Anlaufstelle Süd (Halle), 26.02.2008
Am Donnerstag, den 28. Februar 2008 beginnt am Landgericht Magdeburg um 9:00 Uhr der Berufungsprozess gegen einen 29jährigen Rechtsextremen aus Bernburg. Das Amtsgericht Bernburg hatte ihn am 6. September 2007 wegen Beleidigung aus einer fremdenfeindlichen Motivation heraus für schuldig befunden und zu einer Geldstrafe verurteilt. Sowohl die Verteidigung wie auch Staatsanwaltschaft sind dagegen in Berufung gegangen.
Am Abend des 29. Juli 2006 wurde ein damals 34jähriger Flüchtling aus Burkina Faso auf offener Straße von dem Angeklagten und drei weiteren Personen aus dem Auto heraus durch Rufe und Gesten lächerlich gemacht. Der Afrikaner versuchte dies erst zu ignorieren. Doch als der Angeklagte ausstieg, ihm über eine weite Strecke hinterher lief und dabei mehrfach den sog. „Stinkefinger“ zeigte sowie mehrfach lautstark „Hau ab!“ und „Ho, ho, ho.“ rief, fühlte sich der Betroffene aufs Äußerste bedroht und flüchtete unter Todesangst. Das rechtsextreme äußere Erscheinungsbildes des Verfolgers und die Beleidigungen ließen in ihm keine Zweifel aufkommen, dass er wegen seiner Hautfarbe angegriffen wurde. Er rannte voller Panik zum Polizeirevier, erst kurz davor ließ sein Verfolger von ihm ab.

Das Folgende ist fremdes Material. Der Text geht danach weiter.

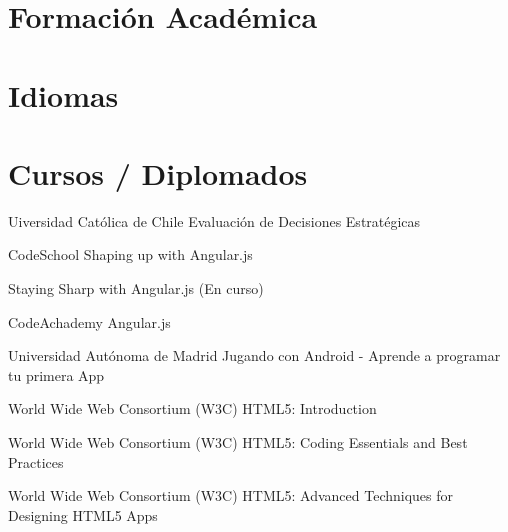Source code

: \documentclass[]{cvStyle1}
\begin{document}
    \section*{Formaci\'on Acad\'emica}
        
    \section*{Idiomas}
        
    
        
        
        
        
        
        
        
        
    \section*{Cursos / Diplomados}
        \skill
			{Uiversidad Cat\'olica de Chile}
			{Evaluaci\'on de Decisiones Estrat\'egicas}
              
        \skill
			{CodeSchool}
			{Shaping up with Angular.js}
        
        \skill
			{}
			{Staying Sharp with Angular.js (En curso)}
        
        \skill
			{CodeAchademy}
			{Angular.js}
        
        \skill
			{Universidad Aut\'onoma de Madrid}
			{Jugando con Android - Aprende a programar tu primera App}
        
        \skill
			{World Wide Web Consortium (W3C)}
			{HTML5: Introduction}
        
        \skill
			{World Wide Web Consortium (W3C)}
            {HTML5: Coding Essentials and Best Practices}
            
        \skill
			{World Wide Web Consortium (W3C)}
			{HTML5: Advanced Techniques for Designing HTML5 Apps}
            
\end{document}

Polizeibeamte stellten kurze Zeit später die Identität des Angreifers fest und nahmen auch die Personalien eines Zeugen auf. Schon damals war der Polizei bekannt, dass der Angeklagte Mitglied der rechten Szene ist, zudem einschlägig vorbestraft. Sie lehnten es jedoch trotz eindringlichem Verlangen des Betroffenen ab, eine Anzeige aufzunehmen. Nur weil sich der Mann aus Burkina Faso damit nicht zufrieden gab und seine Rechtsanwältin einschaltete, wurden Ermittlungen aufgenommen. Erst zwei Monate später wurde der Betroffene zu der Tat vernommen. Mit dem Verhalten der Polizei in diesem Fall wird sich der 10. Parlamentarische Untersuchungsausschuss des Landtags beschäftigen. Zu Recht meint eine Sprecherin der Mobile Opferberatung, denn: „Die Versäumnisse der Polizei bestätigen unsere Erfahrungen, dass rassistische Beleidigungen und Bedrohungen auch deshalb nicht von den Betroffenen zur Anzeige gebracht werden, weil das Vertrauen in die Ermittlungsbehörden fehlt“.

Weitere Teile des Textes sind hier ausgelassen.